[Task prompt] With the images left out, print every entry that follows exactly.

Records Start Marker

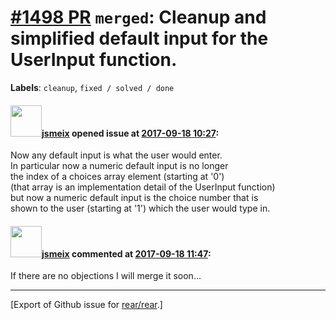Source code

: [\#1498 PR](https://github.com/rear/rear/pull/1498) `merged`: Cleanup and simplified default input for the UserInput function.
==============================================================================================================================

**Labels**: `cleanup`, `fixed / solved / done`

#### <img src="https://avatars.githubusercontent.com/u/1788608?u=925fc54e2ce01551392622446ece427f51e2f0ce&v=4" width="50">[jsmeix](https://github.com/jsmeix) opened issue at [2017-09-18 10:27](https://github.com/rear/rear/pull/1498):

Now any default input is what the user would enter.  
In particular now a numeric default input is no longer  
the index of a choices array element (starting at '0')  
(that array is an implementation detail of the UserInput function)  
but now a numeric default input is the choice number that is  
shown to the user (starting at '1') which the user would type in.

#### <img src="https://avatars.githubusercontent.com/u/1788608?u=925fc54e2ce01551392622446ece427f51e2f0ce&v=4" width="50">[jsmeix](https://github.com/jsmeix) commented at [2017-09-18 11:47](https://github.com/rear/rear/pull/1498#issuecomment-330196370):

If there are no objections I will merge it soon...

------------------------------------------------------------------------

\[Export of Github issue for
[rear/rear](https://github.com/rear/rear).\]

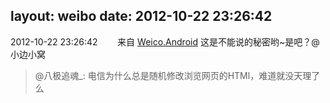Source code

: layout: weibo
date: 2012-10-22 23:26:42
---
2012-10-22 23:26:42  &nbsp;&nbsp;&nbsp;&nbsp;&nbsp;&nbsp; 来自 <a href="http://app.weibo.com/t/feed/l4RWD" rel="nofollow">Weico.Android</a>
这是不能说的秘密哟~是吧？@小边小窝 
>  @八极追魂_: 电信为什么总是随机修改浏览网页的HTMl，难道就没天理了么 ​​​
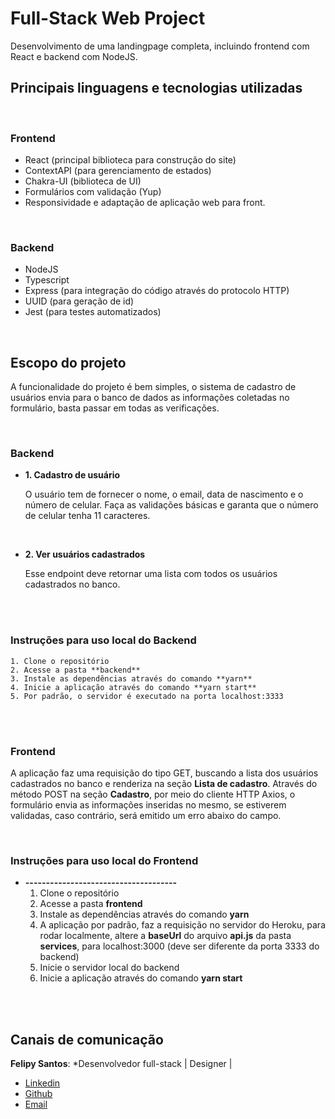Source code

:# Full-Stack Web Project
Desenvolvimento de uma landingpage completa, incluindo frontend com React e backend com NodeJS. 

## Principais linguagens e tecnologias utilizadas

<br>

### Frontend

- React (principal biblioteca para construção do site)
- ContextAPI (para gerenciamento de estados)
- Chakra-UI (biblioteca de UI)
- Formulários com validação (Yup)
- Responsividade e adaptação de aplicação web para front.

<br>

### Backend

- NodeJS
- Typescript
- Express (para integração do código através do protocolo HTTP)
- UUID (para geração de id)
- Jest (para testes automatizados)

<br>

## Escopo do projeto

A funcionalidade do projeto é bem simples, o sistema de cadastro de usuários envia para o banco de dados as informações coletadas no formulário, basta passar em todas as verificações.  

<br>

### Backend

- **1. Cadastro de usuário**

    O usuário tem de fornecer o nome, o email, data de nascimento e o número de celular. Faça as validações básicas e garanta que o número de celular tenha 11 caracteres. 

<br>

- **2. Ver usuários cadastrados**

    Esse endpoint deve retornar uma lista com todos os usuários cadastrados no banco.

<br><br>

### Instruções para uso local do Backend

    1. Clone o repositório
    2. Acesse a pasta **backend**
    3. Instale as dependências através do comando **yarn**
    4. Inicie a aplicação através do comando **yarn start**
    5. Por padrão, o servidor é executado na porta localhost:3333
    
<br><br>

### Frontend

A aplicação faz uma requisição do tipo GET, buscando a lista dos usuários cadastrados no banco e renderiza na seção **Lista de cadastro**. Através do método POST na seção **Cadastro**, por meio do cliente HTTP Axios, o formulário envia as informações inseridas no mesmo, se estiverem validadas, caso contrário, será emitido um erro abaixo do campo.  

<br>

### Instruções para uso local do Frontend
- **-------------------------------------**
    1. Clone o repositório
    2. Acesse a pasta **frontend**
    3. Instale as dependências através do comando **yarn**
    4. A aplicação por padrão, faz a requisição no servidor do Heroku, para rodar localmente, altere a **baseUrl** do arquivo **api.js** da pasta **services**, para localhost:3000 (deve ser diferente da porta 3333 do backend)
    5. Inicie o servidor local do backend
    6. Inicie a aplicação através do comando **yarn start**
    
<br><br>





## Canais de comunicação

**Felipy Santos**: *Desenvolvedor full-stack | Designer | 

- [Linkedin](https://www.linkedin.com/in/felipy-santos/)
- [Github](https://github.com/felipysantos)
- [Email](felipys23@gmail.com)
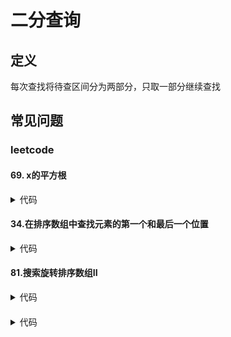 # 二分查询 #

## 定义 ##
每次查找将待查区间分为两部分，只取一部分继续查找

## 常见问题 ##

### leetcode ###

#### 69. x的平方根 ####
<details>
<summary>代码</summary>
<pre>
<code>
/**
 * 二分法-前后搜索
 */
function mySqrt($x) {
    if ($x <= 1) {
        return $x;
    }
    list($l, $h) = [1, ceil($x / 2)];
    while ($l <= $h) {
        $mid = $l + ceil(($h - $l) / 2);
        $sqrt = $mid * $mid;
        if ($sqrt < $x) {
            $l = $mid + 1;
        } else if ($sqrt > $x) {
            $h = $mid - 1;
        } else {
            return $mid;
        }
    }
    return $h;
}
</code>
</pre>
</details>

#### 34.在排序数组中查找元素的第一个和最后一个位置 ####
<details>
<summary>代码</summary>
<pre>
<code>
/**
 * 二分法-先找第一个、再找最后一个
 */
function searchRange($nums, $target) {
    $len = count($nums);
    $first = searchFirst($nums, $target);
    if ($first == $len || $nums[$first] != $target) {
        return [-1, -1];
    }
    $last = searchLast($nums, $target) - 1;
    return [$first , $last];
}
function searchFirst($nums, $target) {
    $len = count($nums);
    list($l, $r) = [0, $len];
    while ($l < $r) {
        $mid = $l + intval(($r - $l) / 2);
        if ($nums[$mid] >= $target) {
            $r = $mid;
        } else {
            $l = $mid + 1;
        }
    }
    return $l;
}
function searchLast($nums, $target) {
    $len = count($nums);
    list($l, $r) = [0, $len];
    while ($l < $r) {
        $mid = $l + intval(($r - $l) / 2);
        if ($nums[$mid] > $target) {
            $r = $mid;
        } else {
            $l = $mid + 1;
        }
    }
    return $l;
}
</code>
</pre>
</details>

#### 81.搜索旋转排序数组II ####
<details>
<summary>代码</summary>
<pre>
<code>
/**
 * 二分法
 */
function search($nums, $target) {
    $len = count($nums);
    if ($len < 1) {
        return false;
    }
    $l = 0;
    $r = $len - 1;
    while ($l <= $r) {
        $mid = $l + intval(($r - $l) / 2);
        //目标值
        if ($nums[$mid] == $target) {
            return true;
        }
        //相同值
        if ($nums[$mid] == $nums[$l]) {
            $l++;
        } else if ($nums[$mid] > $nums[$l]) {//左边有序
            if ($nums[$l] <= $target && $target < $nums[$mid]) {
                $r = $mid - 1;
            } else {
                $l = $mid + 1;
            }

        } else {//右边有序
            if ($nums[$mid] < $target && $target <= $nums[$r]) {
                $l = $mid +1;
            } else {
                $r = $mid - 1;
            }
        }
    }
    return false;
}
</code>
</pre>
</details>

####  ####
<details>
<summary>代码</summary>
<pre>
<code>
</code>
</pre>
</details>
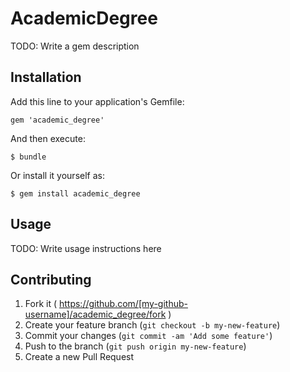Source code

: # AcademicDegree

TODO: Write a gem description

## Installation

Add this line to your application's Gemfile:

    gem 'academic_degree'

And then execute:

    $ bundle

Or install it yourself as:

    $ gem install academic_degree

## Usage

TODO: Write usage instructions here

## Contributing

1. Fork it ( https://github.com/[my-github-username]/academic_degree/fork )
2. Create your feature branch (`git checkout -b my-new-feature`)
3. Commit your changes (`git commit -am 'Add some feature'`)
4. Push to the branch (`git push origin my-new-feature`)
5. Create a new Pull Request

Records End Marker

[Result]
Source code

: [\#1498 PR](https://github.com/rear/rear/pull/1498) `merged`: Cleanup and simplified default input for the UserInput function.
==============================================================================================================================

**Labels**: `cleanup`, `fixed / solved / done`

#### <img src="https://avatars.githubusercontent.com/u/1788608?u=925fc54e2ce01551392622446ece427f51e2f0ce&v=4" width="50">[jsmeix](https://github.com/jsmeix) opened issue at [2017-09-18 10:27](https://github.com/rear/rear/pull/1498):

Now any default input is what the user would enter.  
In particular now a numeric default input is no longer  
the index of a choices array element (starting at '0')  
(that array is an implementation detail of the UserInput function)  
but now a numeric default input is the choice number that is  
shown to the user (starting at '1') which the user would type in.

#### <img src="https://avatars.githubusercontent.com/u/1788608?u=925fc54e2ce01551392622446ece427f51e2f0ce&v=4" width="50">[jsmeix](https://github.com/jsmeix) commented at [2017-09-18 11:47](https://github.com/rear/rear/pull/1498#issuecomment-330196370):

If there are no objections I will merge it soon...

------------------------------------------------------------------------

\[Export of Github issue for
[rear/rear](https://github.com/rear/rear).\]

Source code

: layout: weibo
date: 2012-10-22 23:26:42
---
2012-10-22 23:26:42  &nbsp;&nbsp;&nbsp;&nbsp;&nbsp;&nbsp; 来自 <a href="http://app.weibo.com/t/feed/l4RWD" rel="nofollow">Weico.Android</a>
这是不能说的秘密哟~是吧？@小边小窝 
>  @八极追魂_: 电信为什么总是随机修改浏览网页的HTMl，难道就没天理了么 ​​​
Source code

:# Full-Stack Web Project
Desenvolvimento de uma landingpage completa, incluindo frontend com React e backend com NodeJS. 

## Principais linguagens e tecnologias utilizadas

<br>

### Frontend

- React (principal biblioteca para construção do site)
- ContextAPI (para gerenciamento de estados)
- Chakra-UI (biblioteca de UI)
- Formulários com validação (Yup)
- Responsividade e adaptação de aplicação web para front.

<br>

### Backend

- NodeJS
- Typescript
- Express (para integração do código através do protocolo HTTP)
- UUID (para geração de id)
- Jest (para testes automatizados)

<br>

## Escopo do projeto

A funcionalidade do projeto é bem simples, o sistema de cadastro de usuários envia para o banco de dados as informações coletadas no formulário, basta passar em todas as verificações.  

<br>

### Backend

- **1. Cadastro de usuário**

    O usuário tem de fornecer o nome, o email, data de nascimento e o número de celular. Faça as validações básicas e garanta que o número de celular tenha 11 caracteres. 

<br>

- **2. Ver usuários cadastrados**

    Esse endpoint deve retornar uma lista com todos os usuários cadastrados no banco.

<br><br>

### Instruções para uso local do Backend

    1. Clone o repositório
    2. Acesse a pasta **backend**
    3. Instale as dependências através do comando **yarn**
    4. Inicie a aplicação através do comando **yarn start**
    5. Por padrão, o servidor é executado na porta localhost:3333
    
<br><br>

### Frontend

A aplicação faz uma requisição do tipo GET, buscando a lista dos usuários cadastrados no banco e renderiza na seção **Lista de cadastro**. Através do método POST na seção **Cadastro**, por meio do cliente HTTP Axios, o formulário envia as informações inseridas no mesmo, se estiverem validadas, caso contrário, será emitido um erro abaixo do campo.  

<br>

### Instruções para uso local do Frontend
- **-------------------------------------**
    1. Clone o repositório
    2. Acesse a pasta **frontend**
    3. Instale as dependências através do comando **yarn**
    4. A aplicação por padrão, faz a requisição no servidor do Heroku, para rodar localmente, altere a **baseUrl** do arquivo **api.js** da pasta **services**, para localhost:3000 (deve ser diferente da porta 3333 do backend)
    5. Inicie o servidor local do backend
    6. Inicie a aplicação através do comando **yarn start**
    
<br><br>





## Canais de comunicação

**Felipy Santos**: *Desenvolvedor full-stack | Designer | 

- [Linkedin](https://www.linkedin.com/in/felipy-santos/)
- [Github](https://github.com/felipysantos)
- [Email](felipys23@gmail.com)
 # 二分查询 #

## 定义 ##
每次查找将待查区间分为两部分，只取一部分继续查找

## 常见问题 ##

### leetcode ###

#### 69. x的平方根 ####
<details>
<summary>代码</summary>
<pre>
<code>
/**
 * 二分法-前后搜索
 */
function mySqrt($x) {
    if ($x <= 1) {
        return $x;
    }
    list($l, $h) = [1, ceil($x / 2)];
    while ($l <= $h) {
        $mid = $l + ceil(($h - $l) / 2);
        $sqrt = $mid * $mid;
        if ($sqrt < $x) {
            $l = $mid + 1;
        } else if ($sqrt > $x) {
            $h = $mid - 1;
        } else {
            return $mid;
        }
    }
    return $h;
}
</code>
</pre>
</details>

#### 34.在排序数组中查找元素的第一个和最后一个位置 ####
<details>
<summary>代码</summary>
<pre>
<code>
/**
 * 二分法-先找第一个、再找最后一个
 */
function searchRange($nums, $target) {
    $len = count($nums);
    $first = searchFirst($nums, $target);
    if ($first == $len || $nums[$first] != $target) {
        return [-1, -1];
    }
    $last = searchLast($nums, $target) - 1;
    return [$first , $last];
}
function searchFirst($nums, $target) {
    $len = count($nums);
    list($l, $r) = [0, $len];
    while ($l < $r) {
        $mid = $l + intval(($r - $l) / 2);
        if ($nums[$mid] >= $target) {
            $r = $mid;
        } else {
            $l = $mid + 1;
        }
    }
    return $l;
}
function searchLast($nums, $target) {
    $len = count($nums);
    list($l, $r) = [0, $len];
    while ($l < $r) {
        $mid = $l + intval(($r - $l) / 2);
        if ($nums[$mid] > $target) {
            $r = $mid;
        } else {
            $l = $mid + 1;
        }
    }
    return $l;
}
</code>
</pre>
</details>

#### 81.搜索旋转排序数组II ####
<details>
<summary>代码</summary>
<pre>
<code>
/**
 * 二分法
 */
function search($nums, $target) {
    $len = count($nums);
    if ($len < 1) {
        return false;
    }
    $l = 0;
    $r = $len - 1;
    while ($l <= $r) {
        $mid = $l + intval(($r - $l) / 2);
        //目标值
        if ($nums[$mid] == $target) {
            return true;
        }
        //相同值
        if ($nums[$mid] == $nums[$l]) {
            $l++;
        } else if ($nums[$mid] > $nums[$l]) {//左边有序
            if ($nums[$l] <= $target && $target < $nums[$mid]) {
                $r = $mid - 1;
            } else {
                $l = $mid + 1;
            }

        } else {//右边有序
            if ($nums[$mid] < $target && $target <= $nums[$r]) {
                $l = $mid +1;
            } else {
                $r = $mid - 1;
            }
        }
    }
    return false;
}
</code>
</pre>
</details>

####  ####
<details>
<summary>代码</summary>
<pre>
<code>
</code>
</pre>
</details>
Source code

: # AcademicDegree

TODO: Write a gem description

## Installation

Add this line to your application's Gemfile:

    gem 'academic_degree'

And then execute:

    $ bundle

Or install it yourself as:

    $ gem install academic_degree

## Usage

TODO: Write usage instructions here

## Contributing

1. Fork it ( https://github.com/[my-github-username]/academic_degree/fork )
2. Create your feature branch (`git checkout -b my-new-feature`)
3. Commit your changes (`git commit -am 'Add some feature'`)
4. Push to the branch (`git push origin my-new-feature`)
5. Create a new Pull Request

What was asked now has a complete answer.